EXERCISE DATA >>
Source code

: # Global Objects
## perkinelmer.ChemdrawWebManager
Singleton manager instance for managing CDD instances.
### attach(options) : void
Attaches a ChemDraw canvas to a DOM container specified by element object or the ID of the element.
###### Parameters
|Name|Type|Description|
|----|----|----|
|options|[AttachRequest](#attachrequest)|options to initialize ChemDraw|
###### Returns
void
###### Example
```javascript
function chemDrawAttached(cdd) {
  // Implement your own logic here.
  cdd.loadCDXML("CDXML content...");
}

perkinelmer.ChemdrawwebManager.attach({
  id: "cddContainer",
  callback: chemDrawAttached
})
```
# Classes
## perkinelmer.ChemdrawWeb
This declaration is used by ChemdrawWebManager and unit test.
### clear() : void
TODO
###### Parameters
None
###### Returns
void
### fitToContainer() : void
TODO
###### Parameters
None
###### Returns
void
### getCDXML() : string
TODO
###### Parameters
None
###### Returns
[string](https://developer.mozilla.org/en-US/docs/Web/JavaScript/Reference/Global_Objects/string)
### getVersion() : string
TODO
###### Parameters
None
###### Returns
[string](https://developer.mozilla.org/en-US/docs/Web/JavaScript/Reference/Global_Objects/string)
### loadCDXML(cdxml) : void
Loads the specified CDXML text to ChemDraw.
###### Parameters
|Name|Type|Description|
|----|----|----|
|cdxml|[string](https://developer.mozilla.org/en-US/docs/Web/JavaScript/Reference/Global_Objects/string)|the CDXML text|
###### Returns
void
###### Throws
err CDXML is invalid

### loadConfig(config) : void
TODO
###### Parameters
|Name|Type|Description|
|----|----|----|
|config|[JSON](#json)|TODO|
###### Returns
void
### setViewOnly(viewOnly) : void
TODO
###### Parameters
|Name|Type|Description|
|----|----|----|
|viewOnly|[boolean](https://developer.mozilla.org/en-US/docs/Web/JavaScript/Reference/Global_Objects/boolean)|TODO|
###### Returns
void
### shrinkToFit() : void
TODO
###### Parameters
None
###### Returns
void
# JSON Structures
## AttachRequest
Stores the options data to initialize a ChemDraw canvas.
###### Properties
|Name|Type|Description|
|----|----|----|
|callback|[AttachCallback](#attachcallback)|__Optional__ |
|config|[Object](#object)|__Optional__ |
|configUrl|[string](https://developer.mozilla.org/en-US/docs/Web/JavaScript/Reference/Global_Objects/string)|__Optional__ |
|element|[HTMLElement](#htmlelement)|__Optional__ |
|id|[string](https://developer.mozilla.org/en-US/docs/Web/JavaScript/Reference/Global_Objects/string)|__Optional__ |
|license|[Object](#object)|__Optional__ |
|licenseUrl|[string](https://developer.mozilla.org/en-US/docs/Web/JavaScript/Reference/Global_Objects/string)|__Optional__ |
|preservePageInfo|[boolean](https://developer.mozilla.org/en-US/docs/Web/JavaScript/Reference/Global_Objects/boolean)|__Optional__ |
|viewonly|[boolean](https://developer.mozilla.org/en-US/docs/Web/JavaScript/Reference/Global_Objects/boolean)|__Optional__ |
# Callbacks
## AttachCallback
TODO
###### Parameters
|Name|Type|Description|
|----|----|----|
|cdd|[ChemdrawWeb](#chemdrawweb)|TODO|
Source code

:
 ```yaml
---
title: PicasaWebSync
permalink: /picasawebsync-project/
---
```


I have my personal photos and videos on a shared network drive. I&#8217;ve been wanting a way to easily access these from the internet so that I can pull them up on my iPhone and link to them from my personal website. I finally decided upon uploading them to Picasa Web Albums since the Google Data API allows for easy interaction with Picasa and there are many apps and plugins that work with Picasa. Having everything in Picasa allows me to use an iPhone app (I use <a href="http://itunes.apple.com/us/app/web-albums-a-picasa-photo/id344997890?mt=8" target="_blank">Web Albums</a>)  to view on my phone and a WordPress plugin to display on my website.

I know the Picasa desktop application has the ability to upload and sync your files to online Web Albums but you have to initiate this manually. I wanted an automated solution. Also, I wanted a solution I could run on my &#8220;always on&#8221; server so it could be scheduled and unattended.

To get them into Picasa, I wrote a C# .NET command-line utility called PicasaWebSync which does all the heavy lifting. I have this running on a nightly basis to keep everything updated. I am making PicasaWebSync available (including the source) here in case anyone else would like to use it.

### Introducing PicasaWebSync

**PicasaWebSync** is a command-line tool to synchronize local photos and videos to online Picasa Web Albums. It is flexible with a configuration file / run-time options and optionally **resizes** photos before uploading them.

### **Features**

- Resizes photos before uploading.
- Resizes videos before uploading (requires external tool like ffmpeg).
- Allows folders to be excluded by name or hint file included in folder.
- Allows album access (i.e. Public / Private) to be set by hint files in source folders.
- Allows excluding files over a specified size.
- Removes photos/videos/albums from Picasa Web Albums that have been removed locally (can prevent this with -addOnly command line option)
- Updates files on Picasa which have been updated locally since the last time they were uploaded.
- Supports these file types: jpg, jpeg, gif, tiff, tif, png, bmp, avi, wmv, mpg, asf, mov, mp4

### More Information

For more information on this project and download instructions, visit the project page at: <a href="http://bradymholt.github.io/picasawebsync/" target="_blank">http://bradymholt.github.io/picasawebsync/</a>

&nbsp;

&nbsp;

PROBLEM STATEMENT >>
When you reply, retype each line exactly as it appears above.

WRITTEN ANSWER >>
Source code

: # Global Objects
## perkinelmer.ChemdrawWebManager
Singleton manager instance for managing CDD instances.
### attach(options) : void
Attaches a ChemDraw canvas to a DOM container specified by element object or the ID of the element.
###### Parameters
|Name|Type|Description|
|----|----|----|
|options|[AttachRequest](#attachrequest)|options to initialize ChemDraw|
###### Returns
void
###### Example
```javascript
function chemDrawAttached(cdd) {
  // Implement your own logic here.
  cdd.loadCDXML("CDXML content...");
}

perkinelmer.ChemdrawwebManager.attach({
  id: "cddContainer",
  callback: chemDrawAttached
})
```
# Classes
## perkinelmer.ChemdrawWeb
This declaration is used by ChemdrawWebManager and unit test.
### clear() : void
TODO
###### Parameters
None
###### Returns
void
### fitToContainer() : void
TODO
###### Parameters
None
###### Returns
void
### getCDXML() : string
TODO
###### Parameters
None
###### Returns
[string](https://developer.mozilla.org/en-US/docs/Web/JavaScript/Reference/Global_Objects/string)
### getVersion() : string
TODO
###### Parameters
None
###### Returns
[string](https://developer.mozilla.org/en-US/docs/Web/JavaScript/Reference/Global_Objects/string)
### loadCDXML(cdxml) : void
Loads the specified CDXML text to ChemDraw.
###### Parameters
|Name|Type|Description|
|----|----|----|
|cdxml|[string](https://developer.mozilla.org/en-US/docs/Web/JavaScript/Reference/Global_Objects/string)|the CDXML text|
###### Returns
void
###### Throws
err CDXML is invalid

### loadConfig(config) : void
TODO
###### Parameters
|Name|Type|Description|
|----|----|----|
|config|[JSON](#json)|TODO|
###### Returns
void
### setViewOnly(viewOnly) : void
TODO
###### Parameters
|Name|Type|Description|
|----|----|----|
|viewOnly|[boolean](https://developer.mozilla.org/en-US/docs/Web/JavaScript/Reference/Global_Objects/boolean)|TODO|
###### Returns
void
### shrinkToFit() : void
TODO
###### Parameters
None
###### Returns
void
# JSON Structures
## AttachRequest
Stores the options data to initialize a ChemDraw canvas.
###### Properties
|Name|Type|Description|
|----|----|----|
|callback|[AttachCallback](#attachcallback)|__Optional__ |
|config|[Object](#object)|__Optional__ |
|configUrl|[string](https://developer.mozilla.org/en-US/docs/Web/JavaScript/Reference/Global_Objects/string)|__Optional__ |
|element|[HTMLElement](#htmlelement)|__Optional__ |
|id|[string](https://developer.mozilla.org/en-US/docs/Web/JavaScript/Reference/Global_Objects/string)|__Optional__ |
|license|[Object](#object)|__Optional__ |
|licenseUrl|[string](https://developer.mozilla.org/en-US/docs/Web/JavaScript/Reference/Global_Objects/string)|__Optional__ |
|preservePageInfo|[boolean](https://developer.mozilla.org/en-US/docs/Web/JavaScript/Reference/Global_Objects/boolean)|__Optional__ |
|viewonly|[boolean](https://developer.mozilla.org/en-US/docs/Web/JavaScript/Reference/Global_Objects/boolean)|__Optional__ |
# Callbacks
## AttachCallback
TODO
###### Parameters
|Name|Type|Description|
|----|----|----|
|cdd|[ChemdrawWeb](#chemdrawweb)|TODO|
Source code

:
 ```yaml
---
title: PicasaWebSync
permalink: /picasawebsync-project/
---
```


I have my personal photos and videos on a shared network drive. I&#8217;ve been wanting a way to easily access these from the internet so that I can pull them up on my iPhone and link to them from my personal website. I finally decided upon uploading them to Picasa Web Albums since the Google Data API allows for easy interaction with Picasa and there are many apps and plugins that work with Picasa. Having everything in Picasa allows me to use an iPhone app (I use <a href="http://itunes.apple.com/us/app/web-albums-a-picasa-photo/id344997890?mt=8" target="_blank">Web Albums</a>)  to view on my phone and a WordPress plugin to display on my website.

I know the Picasa desktop application has the ability to upload and sync your files to online Web Albums but you have to initiate this manually. I wanted an automated solution. Also, I wanted a solution I could run on my &#8220;always on&#8221; server so it could be scheduled and unattended.

To get them into Picasa, I wrote a C# .NET command-line utility called PicasaWebSync which does all the heavy lifting. I have this running on a nightly basis to keep everything updated. I am making PicasaWebSync available (including the source) here in case anyone else would like to use it.

### Introducing PicasaWebSync

**PicasaWebSync** is a command-line tool to synchronize local photos and videos to online Picasa Web Albums. It is flexible with a configuration file / run-time options and optionally **resizes** photos before uploading them.

### **Features**

- Resizes photos before uploading.
- Resizes videos before uploading (requires external tool like ffmpeg).
- Allows folders to be excluded by name or hint file included in folder.
- Allows album access (i.e. Public / Private) to be set by hint files in source folders.
- Allows excluding files over a specified size.
- Removes photos/videos/albums from Picasa Web Albums that have been removed locally (can prevent this with -addOnly command line option)
- Updates files on Picasa which have been updated locally since the last time they were uploaded.
- Supports these file types: jpg, jpeg, gif, tiff, tif, png, bmp, avi, wmv, mpg, asf, mov, mp4

### More Information

For more information on this project and download instructions, visit the project page at: <a href="http://bradymholt.github.io/picasawebsync/" target="_blank">http://bradymholt.github.io/picasawebsync/</a>

&nbsp;

&nbsp;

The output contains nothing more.